▶ Exercise
Find and copy each line of the listing below that has the word "name" in it.

:: Supplied records

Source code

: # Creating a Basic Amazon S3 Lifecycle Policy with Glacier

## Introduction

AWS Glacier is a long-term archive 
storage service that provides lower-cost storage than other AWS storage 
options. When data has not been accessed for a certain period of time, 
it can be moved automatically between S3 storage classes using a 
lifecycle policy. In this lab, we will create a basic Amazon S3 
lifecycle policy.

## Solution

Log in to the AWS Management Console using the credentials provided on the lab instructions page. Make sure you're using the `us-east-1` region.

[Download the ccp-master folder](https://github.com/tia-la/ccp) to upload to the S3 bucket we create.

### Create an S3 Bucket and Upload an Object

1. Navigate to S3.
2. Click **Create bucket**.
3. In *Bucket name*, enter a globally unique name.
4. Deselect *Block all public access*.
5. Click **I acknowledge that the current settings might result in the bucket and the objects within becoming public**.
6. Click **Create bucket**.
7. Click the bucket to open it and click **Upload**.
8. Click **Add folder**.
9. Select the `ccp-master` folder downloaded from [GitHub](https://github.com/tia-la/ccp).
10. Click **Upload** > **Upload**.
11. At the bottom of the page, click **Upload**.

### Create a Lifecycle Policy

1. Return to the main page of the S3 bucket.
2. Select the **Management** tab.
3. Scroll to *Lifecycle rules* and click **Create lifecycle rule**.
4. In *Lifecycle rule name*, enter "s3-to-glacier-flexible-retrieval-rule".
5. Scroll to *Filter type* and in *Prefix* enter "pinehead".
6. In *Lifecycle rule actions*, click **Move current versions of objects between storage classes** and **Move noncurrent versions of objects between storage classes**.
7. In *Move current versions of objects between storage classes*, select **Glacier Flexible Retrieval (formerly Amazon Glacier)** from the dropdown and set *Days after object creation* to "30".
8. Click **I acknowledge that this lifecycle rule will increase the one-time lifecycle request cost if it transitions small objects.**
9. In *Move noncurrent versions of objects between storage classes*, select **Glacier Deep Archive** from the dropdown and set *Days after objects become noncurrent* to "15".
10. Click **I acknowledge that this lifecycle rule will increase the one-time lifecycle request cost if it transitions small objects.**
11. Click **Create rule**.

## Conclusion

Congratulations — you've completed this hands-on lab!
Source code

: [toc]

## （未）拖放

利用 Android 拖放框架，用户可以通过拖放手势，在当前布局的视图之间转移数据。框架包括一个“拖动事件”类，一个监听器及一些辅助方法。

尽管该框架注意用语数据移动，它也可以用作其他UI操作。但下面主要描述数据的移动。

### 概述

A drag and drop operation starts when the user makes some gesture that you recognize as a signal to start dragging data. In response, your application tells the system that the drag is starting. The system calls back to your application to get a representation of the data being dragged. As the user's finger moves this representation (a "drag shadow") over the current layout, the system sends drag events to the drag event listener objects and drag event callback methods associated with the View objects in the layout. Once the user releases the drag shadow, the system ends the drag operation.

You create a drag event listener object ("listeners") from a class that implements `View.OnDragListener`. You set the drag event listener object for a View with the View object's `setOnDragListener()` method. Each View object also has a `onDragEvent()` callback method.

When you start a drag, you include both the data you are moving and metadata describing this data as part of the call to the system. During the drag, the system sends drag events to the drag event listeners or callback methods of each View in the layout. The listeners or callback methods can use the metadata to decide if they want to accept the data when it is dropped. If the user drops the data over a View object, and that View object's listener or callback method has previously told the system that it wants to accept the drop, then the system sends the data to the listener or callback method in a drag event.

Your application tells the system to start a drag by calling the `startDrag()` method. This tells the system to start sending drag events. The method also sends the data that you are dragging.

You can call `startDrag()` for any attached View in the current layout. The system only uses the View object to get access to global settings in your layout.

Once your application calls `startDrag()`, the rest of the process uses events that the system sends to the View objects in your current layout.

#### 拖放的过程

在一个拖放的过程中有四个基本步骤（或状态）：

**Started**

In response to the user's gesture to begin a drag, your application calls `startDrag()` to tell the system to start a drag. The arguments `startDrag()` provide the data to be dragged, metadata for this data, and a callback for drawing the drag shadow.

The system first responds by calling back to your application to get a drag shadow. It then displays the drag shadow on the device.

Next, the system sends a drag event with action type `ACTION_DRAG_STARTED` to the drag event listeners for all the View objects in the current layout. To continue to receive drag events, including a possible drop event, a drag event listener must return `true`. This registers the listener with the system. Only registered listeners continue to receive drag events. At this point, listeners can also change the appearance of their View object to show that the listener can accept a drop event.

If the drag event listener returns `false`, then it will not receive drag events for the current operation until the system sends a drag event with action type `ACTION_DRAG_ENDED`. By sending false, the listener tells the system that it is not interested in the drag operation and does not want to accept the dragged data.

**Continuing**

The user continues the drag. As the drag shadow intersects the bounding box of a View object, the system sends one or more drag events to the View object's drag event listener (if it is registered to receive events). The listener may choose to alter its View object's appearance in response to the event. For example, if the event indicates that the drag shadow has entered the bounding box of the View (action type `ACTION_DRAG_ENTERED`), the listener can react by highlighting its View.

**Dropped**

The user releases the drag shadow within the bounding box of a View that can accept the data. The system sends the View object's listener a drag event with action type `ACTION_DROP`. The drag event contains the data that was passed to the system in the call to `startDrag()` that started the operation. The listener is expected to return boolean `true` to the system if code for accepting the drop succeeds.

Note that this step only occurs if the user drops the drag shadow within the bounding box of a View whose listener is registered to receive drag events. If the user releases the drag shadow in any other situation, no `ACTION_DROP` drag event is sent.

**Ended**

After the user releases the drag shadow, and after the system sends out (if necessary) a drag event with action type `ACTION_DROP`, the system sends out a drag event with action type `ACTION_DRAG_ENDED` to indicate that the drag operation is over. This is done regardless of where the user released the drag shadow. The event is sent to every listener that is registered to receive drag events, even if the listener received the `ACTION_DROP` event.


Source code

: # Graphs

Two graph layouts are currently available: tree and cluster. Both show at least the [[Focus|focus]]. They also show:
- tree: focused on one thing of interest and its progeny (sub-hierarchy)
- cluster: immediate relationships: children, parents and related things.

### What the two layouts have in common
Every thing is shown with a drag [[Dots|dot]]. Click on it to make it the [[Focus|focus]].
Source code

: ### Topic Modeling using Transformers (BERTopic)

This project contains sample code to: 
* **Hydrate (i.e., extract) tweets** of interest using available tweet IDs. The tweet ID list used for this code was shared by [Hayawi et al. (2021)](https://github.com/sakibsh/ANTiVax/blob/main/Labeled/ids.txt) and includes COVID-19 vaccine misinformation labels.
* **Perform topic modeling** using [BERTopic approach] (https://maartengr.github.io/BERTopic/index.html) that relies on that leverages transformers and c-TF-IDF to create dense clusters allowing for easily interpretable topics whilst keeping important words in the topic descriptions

::::

▶ Exercise result
3. In *Bucket name*, enter a globally unique name.
4. In *Lifecycle rule name*, enter "s3-to-glacier-flexible-retrieval-rule".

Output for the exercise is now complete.